E’ proprio vero Pindemonte!
Anche la speranza ultima dea abbandona i Sepolcri; l’oblio avvolge tutte le cose nella sua notte è una forza operosa le trasforma faticosamente attraverso vari movimenti; e il tempo trasforma l’uomo e le sue tombe e le ultime forme e gli ultimi resti che la terra e il cielo hanno assunto (nel tempo).
Ma perché l’uomo si toglierà l’illusione che anche se è morto lo fa rimanere un po’ fermo sull’ingresso del regno dei morti ? (v. Dite)
Forse che egli non vive anche sotto terra quando l’armonia del giorno per lui sarà muta se può risvegliarla con soavi cure nella mente dei suoi cari ?
Questa corrispondenza di amorosi sensi è cosa divina, è una prerogativa divina degli uomini e attraverso di essa si vive con l’amico estinto (morto) e l’estinto vive con noi, se la terra che lo raccolse amorevolmente bambino e lo nutrì porgendogli l’ultimo rifugio nel suo grembo materno renderà immuni i resti dalle offese delle intemperie dal sacrilego piede del popolo e una lapide conserverà il nome e un albero amico profumato per i fiori consolerà le ceneri con dolci ombre.
Solo chi non lascia un’eredità di affetti ricava poca gioia dall’idea di essere sepolto in una tomba e ammesso che guardi al suo futuro vede vagabondare il proprio spirito fra i lamenti degli Inferi oppure rifugiarsi sotto le grandi ali del perdono di Dio; lascia la sua polvere alle ortiche di una terra abbandonata dove non sarà possibile che una donna innamorata non vada a pregare e non sarà possibile che un viandante solitario oda il sospiro che la natura manda a noi attraverso la tomba.
Eppure una nuova legge impone che i sepolcri siano collocai fuori dagli sguardi pietosi e mette in discussione il nome dei morti.

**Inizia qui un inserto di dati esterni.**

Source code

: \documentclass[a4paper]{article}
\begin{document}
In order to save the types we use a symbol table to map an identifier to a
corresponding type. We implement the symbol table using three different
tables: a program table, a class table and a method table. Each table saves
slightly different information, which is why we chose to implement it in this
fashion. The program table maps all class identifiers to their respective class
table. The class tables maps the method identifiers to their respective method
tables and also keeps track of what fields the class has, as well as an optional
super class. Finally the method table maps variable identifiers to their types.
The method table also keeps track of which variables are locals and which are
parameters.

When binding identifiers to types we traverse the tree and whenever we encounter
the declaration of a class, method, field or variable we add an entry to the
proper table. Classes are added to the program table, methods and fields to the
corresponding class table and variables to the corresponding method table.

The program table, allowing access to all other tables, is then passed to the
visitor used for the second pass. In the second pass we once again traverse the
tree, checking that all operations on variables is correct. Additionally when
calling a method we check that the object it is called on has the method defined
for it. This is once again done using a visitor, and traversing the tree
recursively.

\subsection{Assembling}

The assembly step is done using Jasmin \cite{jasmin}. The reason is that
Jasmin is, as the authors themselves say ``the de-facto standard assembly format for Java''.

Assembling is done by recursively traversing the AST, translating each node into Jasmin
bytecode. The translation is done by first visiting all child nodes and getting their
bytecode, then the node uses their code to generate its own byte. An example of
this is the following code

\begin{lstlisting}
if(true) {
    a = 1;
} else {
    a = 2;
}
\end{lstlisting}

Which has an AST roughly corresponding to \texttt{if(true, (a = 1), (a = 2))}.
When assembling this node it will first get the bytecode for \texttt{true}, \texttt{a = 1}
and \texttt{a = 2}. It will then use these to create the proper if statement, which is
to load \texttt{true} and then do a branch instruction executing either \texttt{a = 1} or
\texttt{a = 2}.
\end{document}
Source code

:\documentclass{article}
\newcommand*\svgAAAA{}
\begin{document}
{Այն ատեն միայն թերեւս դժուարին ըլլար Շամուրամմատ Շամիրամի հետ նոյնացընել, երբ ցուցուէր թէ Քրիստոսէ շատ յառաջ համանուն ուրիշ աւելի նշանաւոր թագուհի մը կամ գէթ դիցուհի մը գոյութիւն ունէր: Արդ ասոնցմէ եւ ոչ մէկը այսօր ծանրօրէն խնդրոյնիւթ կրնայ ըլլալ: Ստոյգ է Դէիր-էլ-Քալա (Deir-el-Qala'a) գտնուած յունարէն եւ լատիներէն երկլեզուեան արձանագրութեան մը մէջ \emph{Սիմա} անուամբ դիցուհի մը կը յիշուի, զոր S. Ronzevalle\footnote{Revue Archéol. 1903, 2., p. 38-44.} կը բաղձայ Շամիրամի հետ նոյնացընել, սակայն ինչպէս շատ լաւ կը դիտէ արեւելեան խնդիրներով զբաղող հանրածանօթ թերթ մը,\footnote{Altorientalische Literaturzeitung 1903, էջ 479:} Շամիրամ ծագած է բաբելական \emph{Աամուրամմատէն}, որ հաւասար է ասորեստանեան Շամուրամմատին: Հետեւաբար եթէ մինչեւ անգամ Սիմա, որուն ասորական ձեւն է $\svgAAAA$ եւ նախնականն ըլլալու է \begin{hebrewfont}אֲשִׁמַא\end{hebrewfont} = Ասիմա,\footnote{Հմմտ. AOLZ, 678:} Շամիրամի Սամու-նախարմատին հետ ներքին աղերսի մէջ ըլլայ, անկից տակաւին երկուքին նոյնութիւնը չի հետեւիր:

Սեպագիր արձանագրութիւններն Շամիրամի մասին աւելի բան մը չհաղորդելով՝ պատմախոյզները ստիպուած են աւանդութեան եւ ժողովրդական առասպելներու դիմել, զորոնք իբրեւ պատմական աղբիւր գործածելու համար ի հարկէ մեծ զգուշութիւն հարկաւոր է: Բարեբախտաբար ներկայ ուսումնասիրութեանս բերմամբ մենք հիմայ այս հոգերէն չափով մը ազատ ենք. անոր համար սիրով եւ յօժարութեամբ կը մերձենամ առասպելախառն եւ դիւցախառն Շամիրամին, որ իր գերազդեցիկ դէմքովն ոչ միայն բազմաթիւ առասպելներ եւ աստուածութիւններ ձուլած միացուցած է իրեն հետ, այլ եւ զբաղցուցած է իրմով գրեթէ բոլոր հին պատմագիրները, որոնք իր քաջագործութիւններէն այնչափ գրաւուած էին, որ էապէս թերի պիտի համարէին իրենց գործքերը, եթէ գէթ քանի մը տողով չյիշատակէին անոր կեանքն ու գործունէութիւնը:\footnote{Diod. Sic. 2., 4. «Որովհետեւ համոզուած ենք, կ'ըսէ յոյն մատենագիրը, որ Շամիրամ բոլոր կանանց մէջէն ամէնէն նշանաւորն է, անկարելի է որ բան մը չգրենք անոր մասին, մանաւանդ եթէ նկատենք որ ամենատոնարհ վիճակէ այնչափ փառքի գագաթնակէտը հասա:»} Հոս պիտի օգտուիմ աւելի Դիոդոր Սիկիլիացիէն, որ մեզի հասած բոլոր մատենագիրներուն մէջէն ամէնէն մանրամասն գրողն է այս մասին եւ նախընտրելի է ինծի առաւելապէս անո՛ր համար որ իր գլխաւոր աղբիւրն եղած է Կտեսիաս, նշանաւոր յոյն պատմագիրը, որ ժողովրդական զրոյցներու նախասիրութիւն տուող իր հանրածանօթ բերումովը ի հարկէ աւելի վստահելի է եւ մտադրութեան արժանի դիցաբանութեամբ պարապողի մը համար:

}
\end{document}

E se il tuo sacerdote, O Talia, giace senza tomba (Parini) il quale poetando fece crescere nella sua povera casa un lauro con assidua cura e appendeva corono in tuo onore e tu Talia ornavi i suoi testi poetici con la tua ironia che criticava il giovin signore (Sardanapalo), al quale risulta gradito solamente il muggito dei buoi che dalle stalle lombarde e dal Ticino che lo rendono beato di ozio e di vivande.
O bella Musa dove sei? Non sento il profumo dell’ambrosia che denota la tua presenza divina fra queste piante dove io sto qui seduto e sospiro provando nostalgia per la casa dove sono nato.
E tu venivi qui e sorridevi a lui sotto quel tiglio che adesso con rami abbassati si agita freme perché non può coprire la bara del vecchio al quale aveva già cortesemente donato pace e ombre.
Forse tu tra le tombe plebee guardi vagando per capire dovè che dorme il sacro capo di Parini?
A lui non pose ombre la sua città all’interno delle mura, città che ha l’abitudine di attirare essendo viziosa cantanti evirati non una pietra non un’iscrizione e forse il ladro insanguina le ossa del Parini con la sua testa tagliata.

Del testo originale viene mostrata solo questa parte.